Goldman’s results followed similar strong performances by JPMorgan Chase and Citigroup. Over all, Goldman’s revenue in the quarter rose to $8.6 billion, from $6.6 billion in the period a year earlier.
On Wall Street, the last couple of months were dominated by a sudden and sharp rise in interest rates after the Federal Reserve indicated it might wind down its big bond purchase program, which has helped the economy recover from the financial crisis.
A rise in interest rates can both help and hurt banks, depending on the businesses they are in. As rates rise, fewer borrowers are likely to refinance or buy a house, and that reluctance can cut into banks’ profit. Goldman, unlike its rival JPMorgan Chase, is not a big player in originating residential mortgages, but it does trade mortgages, and as rates increased, its revenue in this area fell. At the same time, the move by various central banks to raise rates ignited a flurry of currency trading, which helped Goldman and other banks.
On the analyst call, Mr. Schwartz, in response to a question, said investors needed to look into why rates were rising. If they are being driven by inflation, he said, that is more problematic than “returning to a normal world of more steady economic growth,” as many investors believe. “That is what we are rooting for,” he added.
The surge in interest rates was felt most acutely in Goldman’s fixed-income, or bond, department. Net revenue in the unit was $2.46 billion, up 12 percent, reflecting what the company said was significant higher net revenue in currencies, credit products and commodities.

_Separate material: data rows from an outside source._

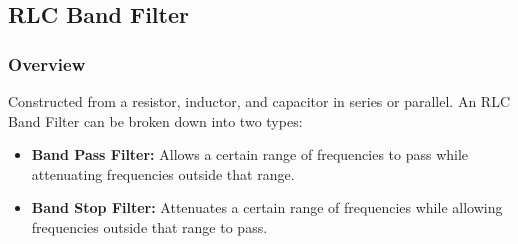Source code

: \subsection{RLC Band Filter}\label{sec:filt_rlc_band}

\subsubsection{Overview}
Constructed from a resistor, inductor, and capacitor in series
or parallel. An RLC Band Filter can be broken down into two types:
\begin{itemize}
  \item \textbf{Band Pass Filter:} Allows a certain range of
    frequencies to pass while attenuating frequencies outside
    that range.
  \item \textbf{Band Stop Filter:} Attenuates a certain range of
    frequencies while allowing frequencies outside that range
    to pass.
\end{itemize}

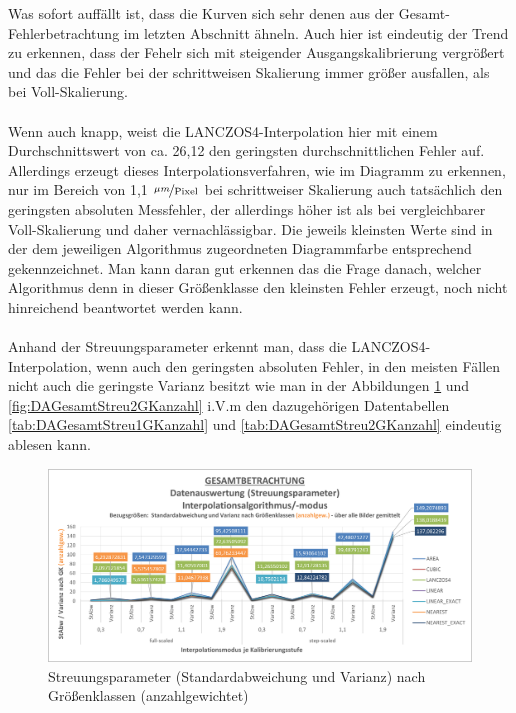 \documentclass[
fontsize=10pt, 
listof = totoc,
parskip = half	
]{report}
\begin{document}
\noindent Was sofort auffällt ist, dass die Kurven sich sehr denen aus der Gesamt-Fehlerbetrachtung im letzten Abschnitt ähneln. Auch hier ist eindeutig der Trend zu erkennen, dass der Fehelr sich mit steigender Ausgangskalibrierung vergrößert und das die Fehler bei der schrittweisen Skalierung immer größer ausfallen, als bei Voll-Skalierung. 
\\\\
Wenn auch knapp, weist die LANCZOS4-Interpolation hier mit einem Durchschnittswert von ca. 26,12 den geringsten durchschnittlichen Fehler auf. Allerdings erzeugt dieses Interpolationsverfahren, wie im Diagramm zu erkennen, nur im Bereich von 1,1 $\nicefrac{\mu m}{\text{Pixel}}$ bei schrittweiser Skalierung auch tatsächlich den geringsten absoluten Messfehler, der allerdings höher ist als bei vergleichbarer Voll-Skalierung und daher vernachlässigbar. Die jeweils kleinsten Werte sind in der dem jeweiligen Algorithmus zugeordneten Diagrammfarbe entsprechend gekennzeichnet. Man kann daran gut erkennen das die Frage danach, welcher Algorithmus denn in dieser Größenklasse den kleinsten Fehler erzeugt, noch nicht hinreichend beantwortet werden kann.
\\\\
Anhand der Streuungsparameter erkennt man, dass die LANCZOS4-Interpolation, wenn auch den geringsten absoluten Fehler, in den meisten Fällen nicht auch die geringste Varianz besitzt wie man in der Abbildungen \ref{fig:DAGesamtStreu1GKanzahl} und \ref{fig:DAGesamtStreu2GKanzahl} i.V.m  den dazugehörigen Datentabellen \ref{tab:DAGesamtStreu1GKanzahl} und \ref{tab:DAGesamtStreu2GKanzahl} eindeutig ablesen kann.

\begin{figure}[H]
	\centering
	\includegraphics[width=\textwidth, height=\textheight, keepaspectratio]{pics/DA_Gesamt_Streu1_GKanzahl}
	\caption{Streuungsparameter (Standardabweichung und Varianz) nach Größenklassen (anzahlgewichtet)}
	\label{fig:DAGesamtStreu1GKanzahl}
\end{figure}
\end{document}
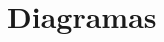 \chapter[Diagramas]{
  \label{chp:diagramas}
  Diagramas
}
\thispagestyle{numberingStyle}
\pagestyle{numberingStyle}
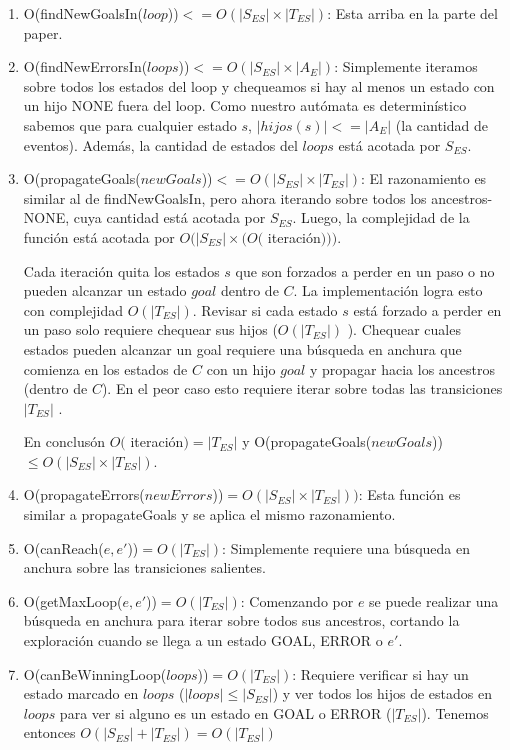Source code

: \begin{enumerate}
	\item O(findNewGoalsIn($loop$))$ <= O(|S_{ES}| \times |T_{ES}|)$: Esta arriba en la parte del paper.
	
	\item O(findNewErrorsIn($loops$))$ <= O(|S_{ES}| \times |A_E|)$: Simplemente iteramos sobre todos los estados del loop y chequeamos si hay al menos un estado con un hijo NONE fuera del loop. Como nuestro autómata es determinístico sabemos que para cualquier estado $s$, 
	$|hijos(s)|<=|A_E|$ (la cantidad de eventos). Además, la cantidad de estados del $loops$ está acotada por $S_{ES}$.
	
	\item O(propagateGoals($newGoals$))$ <= O(|S_{ES}| \times |T_{ES}|)$: 
	El razonamiento es similar al de findNewGoalsIn, pero ahora iterando sobre todos los ancestros-NONE, cuya cantidad está acotada por $S_{ES}$. Luego, la complejidad de la función está acotada por $O(|S_{ES}| \times (O($ 
	iteración$)))$. 
	
	Cada iteración quita los estados $s$ que son forzados a perder en un paso o no pueden alcanzar un estado $goal$ dentro de $C$. La
	implementación logra esto con complejidad $O(|T_{ES}|)$. Revisar si cada estado $s$ está forzado a perder en un paso solo requiere chequear sus hijos ($O(|T_{ES}|)$ ). Chequear cuales estados pueden alcanzar un goal requiere una búsqueda en anchura que comienza en los estados de $C$ con un hijo $goal$ y propagar hacia los ancestros (dentro de $C$).
	En el peor caso esto requiere iterar sobre todas las transiciones $|T_{ES}|$ .
	
	En conclusón $O($ iteración$) = |T_{ES}|$  y O(propagateGoals($newGoals$))$ \leq O(|S_{ES}| \times 
	|T_{ES}|)$.
	
	\item O(propagateErrors($newErrors$))$ = O(|S_{ES}| \times |T_{ES}|))$: Esta función es similar a propagateGoals y se aplica el mismo razonamiento.	
	
	\item O(canReach($e, e'$))$ = O(|T_{ES}|)$: Simplemente requiere una búsqueda en anchura sobre las transiciones salientes.
	
	\item O(getMaxLoop($e, e'$))$ = O(|T_{ES}|)$: 
	Comenzando por $e$ se puede realizar una búsqueda en anchura para iterar sobre todos sus ancestros, cortando la exploración cuando se llega a un estado GOAL, ERROR o $e'$. 
	
	
	\item O(canBeWinningLoop($loops$))$ = O(|T_{ES}|)$: Requiere verificar si hay un estado marcado en $loops$ ($|loops| \leq |S_{ES}|$) y ver todos los hijos de estados en $loops$ para ver si alguno es un estado en GOAL o ERROR ($|T_{ES}|$).  
	Tenemos entonces $O(|S_{ES}| + |T_{ES}|) = O(|T_{ES}|)$
	
\end{enumerate}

Still, these increases were offset in part by significantly lower revenue in mortgages and interest-rate products.
The bank reduced the risk it was taking in products related to interest rates. The firm’s so-called value-at-risk in rates declined to an average of $59 million in the second quarter from $83 million in the period a year earlier and $62 million in the first quarter. Value-at-risk is a yardstick of the amount of losses that could be experienced in one trading day.
The firm’s annualized return on equity was 10.5 percent for the quarter, up from 5.4 percent in the period a year earlier. It was far below its performance in boom years like 2006, when its return on equity was 41.5 percent.
Revenue from investing and lending activities came in at $1.42 billion, up from just $203 million in the period a year earlier. The firm had a rather rocky second quarter in 2012, and its results in that quarter included a big loss on a significant investment in this unit.
Investment banking revenue rose 29 percent, to $1.6 billion, helped by significantly higher net revenue in debt and equity underwriting. Equity underwriting was a particular standout, jumping 55 percent, to $371 million. Debt underwriting rose 40 percent, to $695 million.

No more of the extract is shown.